§ GIVEN RECORDS:
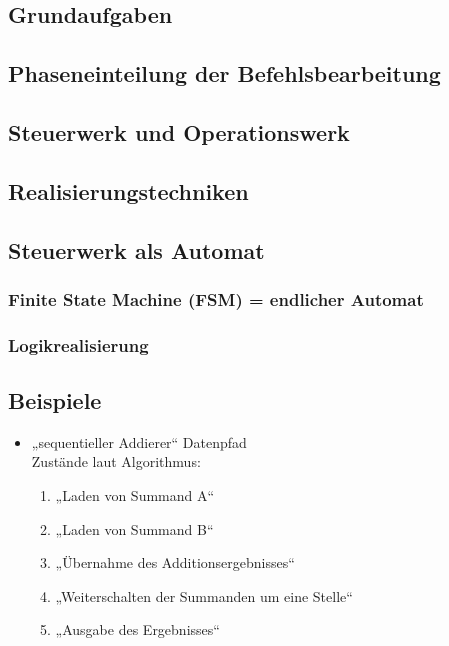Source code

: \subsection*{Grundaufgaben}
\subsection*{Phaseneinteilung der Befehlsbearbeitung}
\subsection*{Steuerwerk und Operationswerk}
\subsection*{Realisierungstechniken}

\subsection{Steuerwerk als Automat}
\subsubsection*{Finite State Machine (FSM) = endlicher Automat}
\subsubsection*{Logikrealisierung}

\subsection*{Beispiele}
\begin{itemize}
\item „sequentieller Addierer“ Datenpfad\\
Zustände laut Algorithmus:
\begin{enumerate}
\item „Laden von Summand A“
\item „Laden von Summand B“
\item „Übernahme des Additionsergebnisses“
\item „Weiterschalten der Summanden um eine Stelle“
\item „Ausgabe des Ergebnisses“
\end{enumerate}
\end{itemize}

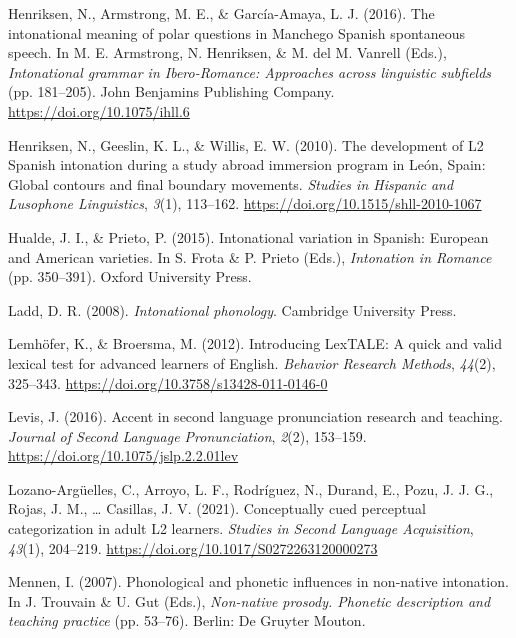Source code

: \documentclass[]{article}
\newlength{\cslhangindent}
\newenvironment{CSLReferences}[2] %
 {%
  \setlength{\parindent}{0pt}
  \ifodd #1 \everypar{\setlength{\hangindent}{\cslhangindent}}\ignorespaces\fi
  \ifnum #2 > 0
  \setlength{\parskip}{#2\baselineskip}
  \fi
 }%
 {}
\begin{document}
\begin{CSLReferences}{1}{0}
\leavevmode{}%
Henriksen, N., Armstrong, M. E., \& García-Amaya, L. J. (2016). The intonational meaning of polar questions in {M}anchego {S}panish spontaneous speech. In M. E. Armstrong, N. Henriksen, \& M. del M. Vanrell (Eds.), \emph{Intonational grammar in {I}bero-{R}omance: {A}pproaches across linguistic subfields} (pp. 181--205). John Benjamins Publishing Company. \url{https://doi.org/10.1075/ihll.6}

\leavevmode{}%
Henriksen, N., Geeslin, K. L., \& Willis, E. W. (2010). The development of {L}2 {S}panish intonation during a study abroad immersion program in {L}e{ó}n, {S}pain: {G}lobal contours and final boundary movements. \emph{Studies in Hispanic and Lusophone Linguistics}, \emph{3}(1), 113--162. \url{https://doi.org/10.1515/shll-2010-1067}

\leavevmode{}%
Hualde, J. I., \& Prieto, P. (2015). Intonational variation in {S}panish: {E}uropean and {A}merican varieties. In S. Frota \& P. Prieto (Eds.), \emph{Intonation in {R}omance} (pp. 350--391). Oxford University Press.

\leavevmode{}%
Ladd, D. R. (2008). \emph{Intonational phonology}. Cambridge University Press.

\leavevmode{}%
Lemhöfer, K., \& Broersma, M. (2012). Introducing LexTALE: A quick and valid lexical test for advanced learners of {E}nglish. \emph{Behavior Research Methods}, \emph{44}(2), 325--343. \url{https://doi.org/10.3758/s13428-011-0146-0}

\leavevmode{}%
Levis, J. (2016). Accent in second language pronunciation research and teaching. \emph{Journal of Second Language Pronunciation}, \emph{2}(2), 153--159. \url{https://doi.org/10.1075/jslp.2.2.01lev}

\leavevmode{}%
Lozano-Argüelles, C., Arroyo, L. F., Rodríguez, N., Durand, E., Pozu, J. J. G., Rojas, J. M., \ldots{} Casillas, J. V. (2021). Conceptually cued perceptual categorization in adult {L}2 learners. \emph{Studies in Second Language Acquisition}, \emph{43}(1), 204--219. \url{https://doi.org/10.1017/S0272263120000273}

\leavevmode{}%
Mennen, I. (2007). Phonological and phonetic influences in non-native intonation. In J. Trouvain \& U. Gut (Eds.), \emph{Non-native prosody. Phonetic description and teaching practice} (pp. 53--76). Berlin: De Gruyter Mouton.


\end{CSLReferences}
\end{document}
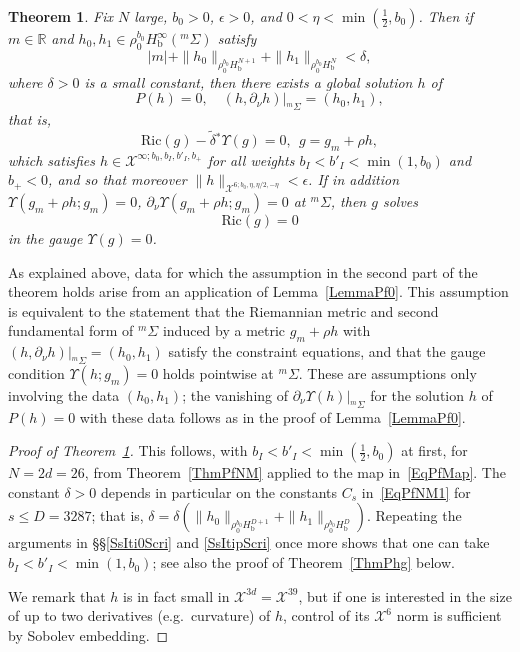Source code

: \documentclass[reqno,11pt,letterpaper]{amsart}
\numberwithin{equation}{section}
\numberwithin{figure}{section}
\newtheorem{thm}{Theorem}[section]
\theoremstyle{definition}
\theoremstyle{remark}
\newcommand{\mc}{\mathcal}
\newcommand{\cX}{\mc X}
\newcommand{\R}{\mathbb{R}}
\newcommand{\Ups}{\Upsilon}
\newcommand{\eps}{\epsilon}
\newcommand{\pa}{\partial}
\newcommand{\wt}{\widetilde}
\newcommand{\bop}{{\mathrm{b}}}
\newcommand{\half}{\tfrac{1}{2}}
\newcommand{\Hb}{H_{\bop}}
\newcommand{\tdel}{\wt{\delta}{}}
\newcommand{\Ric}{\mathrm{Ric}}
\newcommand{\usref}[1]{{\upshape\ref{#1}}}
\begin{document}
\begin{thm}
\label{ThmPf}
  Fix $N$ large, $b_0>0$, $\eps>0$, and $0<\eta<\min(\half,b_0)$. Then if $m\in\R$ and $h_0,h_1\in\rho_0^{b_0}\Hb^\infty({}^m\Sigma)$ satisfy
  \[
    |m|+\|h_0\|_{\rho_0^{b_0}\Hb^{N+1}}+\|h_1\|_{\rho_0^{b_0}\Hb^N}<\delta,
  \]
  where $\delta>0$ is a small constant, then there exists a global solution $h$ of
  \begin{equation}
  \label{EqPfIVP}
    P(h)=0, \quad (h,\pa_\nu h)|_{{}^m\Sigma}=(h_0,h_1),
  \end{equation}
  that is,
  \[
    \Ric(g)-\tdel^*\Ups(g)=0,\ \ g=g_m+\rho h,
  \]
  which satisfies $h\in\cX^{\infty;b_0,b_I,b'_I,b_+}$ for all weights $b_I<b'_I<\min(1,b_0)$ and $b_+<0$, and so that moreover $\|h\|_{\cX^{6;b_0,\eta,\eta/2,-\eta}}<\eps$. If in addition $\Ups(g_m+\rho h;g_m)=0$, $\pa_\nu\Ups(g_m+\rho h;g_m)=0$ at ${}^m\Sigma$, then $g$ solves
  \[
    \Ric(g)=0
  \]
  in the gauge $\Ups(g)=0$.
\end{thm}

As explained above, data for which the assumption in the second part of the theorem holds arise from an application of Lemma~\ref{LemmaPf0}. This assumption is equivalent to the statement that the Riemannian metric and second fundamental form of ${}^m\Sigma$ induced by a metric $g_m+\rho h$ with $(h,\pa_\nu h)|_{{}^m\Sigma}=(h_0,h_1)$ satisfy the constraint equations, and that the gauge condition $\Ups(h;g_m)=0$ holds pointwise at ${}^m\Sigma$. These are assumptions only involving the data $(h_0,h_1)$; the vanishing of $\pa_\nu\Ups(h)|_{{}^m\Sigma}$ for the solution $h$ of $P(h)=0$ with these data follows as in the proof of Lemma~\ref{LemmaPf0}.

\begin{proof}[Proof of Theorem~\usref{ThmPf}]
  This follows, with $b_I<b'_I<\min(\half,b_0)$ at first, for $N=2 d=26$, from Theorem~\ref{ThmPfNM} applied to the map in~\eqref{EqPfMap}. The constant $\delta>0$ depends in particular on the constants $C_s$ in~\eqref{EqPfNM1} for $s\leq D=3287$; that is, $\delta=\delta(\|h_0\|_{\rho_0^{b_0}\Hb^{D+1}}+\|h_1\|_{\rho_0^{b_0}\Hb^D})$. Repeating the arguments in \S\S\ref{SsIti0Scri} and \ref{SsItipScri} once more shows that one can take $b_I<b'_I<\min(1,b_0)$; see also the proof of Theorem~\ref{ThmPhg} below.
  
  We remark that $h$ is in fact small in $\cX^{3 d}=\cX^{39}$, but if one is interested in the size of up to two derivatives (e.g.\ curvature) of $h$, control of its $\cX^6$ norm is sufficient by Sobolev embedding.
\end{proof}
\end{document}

§ AIM OF THE TASK: A verbatim transcription of the records, pictures excluded, is the required output.

§ WRITTEN ANSWER:
Source code

: \subsection*{Grundaufgaben}
\subsection*{Phaseneinteilung der Befehlsbearbeitung}
\subsection*{Steuerwerk und Operationswerk}
\subsection*{Realisierungstechniken}

\subsection{Steuerwerk als Automat}
\subsubsection*{Finite State Machine (FSM) = endlicher Automat}
\subsubsection*{Logikrealisierung}

\subsection*{Beispiele}
\begin{itemize}
\item „sequentieller Addierer“ Datenpfad\\
Zustände laut Algorithmus:
\begin{enumerate}
\item „Laden von Summand A“
\item „Laden von Summand B“
\item „Übernahme des Additionsergebnisses“
\item „Weiterschalten der Summanden um eine Stelle“
\item „Ausgabe des Ergebnisses“
\end{enumerate}
\end{itemize}

Source code

: \documentclass[]{article}
\newlength{\cslhangindent}
\newenvironment{CSLReferences}[2] %
 {%
  \setlength{\parindent}{0pt}
  \ifodd #1 \everypar{\setlength{\hangindent}{\cslhangindent}}\ignorespaces\fi
  \ifnum #2 > 0
  \setlength{\parskip}{#2\baselineskip}
  \fi
 }%
 {}
\begin{document}
\begin{CSLReferences}{1}{0}
\leavevmode{}%
Henriksen, N., Armstrong, M. E., \& García-Amaya, L. J. (2016). The intonational meaning of polar questions in {M}anchego {S}panish spontaneous speech. In M. E. Armstrong, N. Henriksen, \& M. del M. Vanrell (Eds.), \emph{Intonational grammar in {I}bero-{R}omance: {A}pproaches across linguistic subfields} (pp. 181--205). John Benjamins Publishing Company. \url{https://doi.org/10.1075/ihll.6}

\leavevmode{}%
Henriksen, N., Geeslin, K. L., \& Willis, E. W. (2010). The development of {L}2 {S}panish intonation during a study abroad immersion program in {L}e{ó}n, {S}pain: {G}lobal contours and final boundary movements. \emph{Studies in Hispanic and Lusophone Linguistics}, \emph{3}(1), 113--162. \url{https://doi.org/10.1515/shll-2010-1067}

\leavevmode{}%
Hualde, J. I., \& Prieto, P. (2015). Intonational variation in {S}panish: {E}uropean and {A}merican varieties. In S. Frota \& P. Prieto (Eds.), \emph{Intonation in {R}omance} (pp. 350--391). Oxford University Press.

\leavevmode{}%
Ladd, D. R. (2008). \emph{Intonational phonology}. Cambridge University Press.

\leavevmode{}%
Lemhöfer, K., \& Broersma, M. (2012). Introducing LexTALE: A quick and valid lexical test for advanced learners of {E}nglish. \emph{Behavior Research Methods}, \emph{44}(2), 325--343. \url{https://doi.org/10.3758/s13428-011-0146-0}

\leavevmode{}%
Levis, J. (2016). Accent in second language pronunciation research and teaching. \emph{Journal of Second Language Pronunciation}, \emph{2}(2), 153--159. \url{https://doi.org/10.1075/jslp.2.2.01lev}

\leavevmode{}%
Lozano-Argüelles, C., Arroyo, L. F., Rodríguez, N., Durand, E., Pozu, J. J. G., Rojas, J. M., \ldots{} Casillas, J. V. (2021). Conceptually cued perceptual categorization in adult {L}2 learners. \emph{Studies in Second Language Acquisition}, \emph{43}(1), 204--219. \url{https://doi.org/10.1017/S0272263120000273}

\leavevmode{}%
Mennen, I. (2007). Phonological and phonetic influences in non-native intonation. In J. Trouvain \& U. Gut (Eds.), \emph{Non-native prosody. Phonetic description and teaching practice} (pp. 53--76). Berlin: De Gruyter Mouton.


\end{CSLReferences}
\end{document}
Source code

: \documentclass[reqno,11pt,letterpaper]{amsart}
\numberwithin{equation}{section}
\numberwithin{figure}{section}
\newtheorem{thm}{Theorem}[section]
\theoremstyle{definition}
\theoremstyle{remark}
\newcommand{\mc}{\mathcal}
\newcommand{\cX}{\mc X}
\newcommand{\R}{\mathbb{R}}
\newcommand{\Ups}{\Upsilon}
\newcommand{\eps}{\epsilon}
\newcommand{\pa}{\partial}
\newcommand{\wt}{\widetilde}
\newcommand{\bop}{{\mathrm{b}}}
\newcommand{\half}{\tfrac{1}{2}}
\newcommand{\Hb}{H_{\bop}}
\newcommand{\tdel}{\wt{\delta}{}}
\newcommand{\Ric}{\mathrm{Ric}}
\newcommand{\usref}[1]{{\upshape\ref{#1}}}
\begin{document}
\begin{thm}
\label{ThmPf}
  Fix $N$ large, $b_0>0$, $\eps>0$, and $0<\eta<\min(\half,b_0)$. Then if $m\in\R$ and $h_0,h_1\in\rho_0^{b_0}\Hb^\infty({}^m\Sigma)$ satisfy
  \[
    |m|+\|h_0\|_{\rho_0^{b_0}\Hb^{N+1}}+\|h_1\|_{\rho_0^{b_0}\Hb^N}<\delta,
  \]
  where $\delta>0$ is a small constant, then there exists a global solution $h$ of
  \begin{equation}
  \label{EqPfIVP}
    P(h)=0, \quad (h,\pa_\nu h)|_{{}^m\Sigma}=(h_0,h_1),
  \end{equation}
  that is,
  \[
    \Ric(g)-\tdel^*\Ups(g)=0,\ \ g=g_m+\rho h,
  \]
  which satisfies $h\in\cX^{\infty;b_0,b_I,b'_I,b_+}$ for all weights $b_I<b'_I<\min(1,b_0)$ and $b_+<0$, and so that moreover $\|h\|_{\cX^{6;b_0,\eta,\eta/2,-\eta}}<\eps$. If in addition $\Ups(g_m+\rho h;g_m)=0$, $\pa_\nu\Ups(g_m+\rho h;g_m)=0$ at ${}^m\Sigma$, then $g$ solves
  \[
    \Ric(g)=0
  \]
  in the gauge $\Ups(g)=0$.
\end{thm}

As explained above, data for which the assumption in the second part of the theorem holds arise from an application of Lemma~\ref{LemmaPf0}. This assumption is equivalent to the statement that the Riemannian metric and second fundamental form of ${}^m\Sigma$ induced by a metric $g_m+\rho h$ with $(h,\pa_\nu h)|_{{}^m\Sigma}=(h_0,h_1)$ satisfy the constraint equations, and that the gauge condition $\Ups(h;g_m)=0$ holds pointwise at ${}^m\Sigma$. These are assumptions only involving the data $(h_0,h_1)$; the vanishing of $\pa_\nu\Ups(h)|_{{}^m\Sigma}$ for the solution $h$ of $P(h)=0$ with these data follows as in the proof of Lemma~\ref{LemmaPf0}.

\begin{proof}[Proof of Theorem~\usref{ThmPf}]
  This follows, with $b_I<b'_I<\min(\half,b_0)$ at first, for $N=2 d=26$, from Theorem~\ref{ThmPfNM} applied to the map in~\eqref{EqPfMap}. The constant $\delta>0$ depends in particular on the constants $C_s$ in~\eqref{EqPfNM1} for $s\leq D=3287$; that is, $\delta=\delta(\|h_0\|_{\rho_0^{b_0}\Hb^{D+1}}+\|h_1\|_{\rho_0^{b_0}\Hb^D})$. Repeating the arguments in \S\S\ref{SsIti0Scri} and \ref{SsItipScri} once more shows that one can take $b_I<b'_I<\min(1,b_0)$; see also the proof of Theorem~\ref{ThmPhg} below.
  
  We remark that $h$ is in fact small in $\cX^{3 d}=\cX^{39}$, but if one is interested in the size of up to two derivatives (e.g.\ curvature) of $h$, control of its $\cX^6$ norm is sufficient by Sobolev embedding.
\end{proof}
\end{document}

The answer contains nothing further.